Enlisted on 28 December 1914 as 605 Private Arthur Carrington Smedley, 28, an auctioneer by trade and single. He lived with his mother North Adelaide South Australia Mother Alice C Mrs Smedley at a house called “Ranfurley” in Brougham Place, North Adelaide in the state of South Australia. His denomination was Church of England.



He embarked on A10 "Karoo", 11 February 1915 from Melbourne as part of D Troop, B Squadron, 9th Light Horse Regiment. Sometime in 1915 he was promoted to Corporal.




Walkers Ridge at Gallipoli, August 1915.


It was on the main track of Walker’s Ridge that Smedley was struck by a high calibre shell which tore off an arm and a leg and left another leg in a precarious situation.


Witness Reports

Below are the witness reports of the situation.

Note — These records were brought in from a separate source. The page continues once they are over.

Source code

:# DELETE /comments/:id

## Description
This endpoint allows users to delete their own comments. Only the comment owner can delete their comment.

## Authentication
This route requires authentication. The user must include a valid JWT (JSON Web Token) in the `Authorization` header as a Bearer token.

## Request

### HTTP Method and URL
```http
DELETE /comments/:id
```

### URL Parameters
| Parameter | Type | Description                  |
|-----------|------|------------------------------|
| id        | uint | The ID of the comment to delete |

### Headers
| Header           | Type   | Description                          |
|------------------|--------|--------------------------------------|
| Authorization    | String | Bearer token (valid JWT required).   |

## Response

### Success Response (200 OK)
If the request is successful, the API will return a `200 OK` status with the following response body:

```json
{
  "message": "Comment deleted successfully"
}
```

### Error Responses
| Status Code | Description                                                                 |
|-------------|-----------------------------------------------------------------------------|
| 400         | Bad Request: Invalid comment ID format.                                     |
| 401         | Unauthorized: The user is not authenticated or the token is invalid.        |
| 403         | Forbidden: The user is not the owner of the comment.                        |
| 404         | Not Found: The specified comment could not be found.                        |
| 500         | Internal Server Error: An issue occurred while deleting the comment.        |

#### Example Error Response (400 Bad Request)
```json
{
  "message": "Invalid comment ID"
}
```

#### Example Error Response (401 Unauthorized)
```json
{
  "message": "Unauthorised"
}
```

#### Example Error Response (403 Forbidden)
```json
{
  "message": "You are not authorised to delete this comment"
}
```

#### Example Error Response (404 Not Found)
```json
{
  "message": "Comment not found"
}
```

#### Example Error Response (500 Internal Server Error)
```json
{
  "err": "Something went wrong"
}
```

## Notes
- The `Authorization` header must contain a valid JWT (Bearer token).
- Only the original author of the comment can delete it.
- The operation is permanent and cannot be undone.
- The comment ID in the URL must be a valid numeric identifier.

287 Private Alfred John Jolliffe

287 Private Alfred John Jolliffe, 9 ALHR, 25 November 1915:
Statement re Smedley 605:

"Saw him after he had been badly wounded one leg blown off at thigh, the other lower down, was taken to Clearing Station. Informant heard he was dead."


331 Private Louis William Saler

331 Private Louis William Saler, 9 ALHR, 25 November 1915:

"Report on Smedley 605 - Informant said that Smedley was struck by a shell which destroyed both his legs. He died on the Peninsula but informant could not say exactly where."


562 Sergeant E Collette

562 Sergeant E Collette, 1st ALH, Gezira Hospital, Cairo, 9 December 1915:

"Informant states that about the 8th or 9th of August an 11.3 shell landed amongst four men together on the main track of Walker’s Ridge. He saw Smedley soon afterwards in a dying condition with an arm and a leg blown off. He was taken abourd a hospital ship."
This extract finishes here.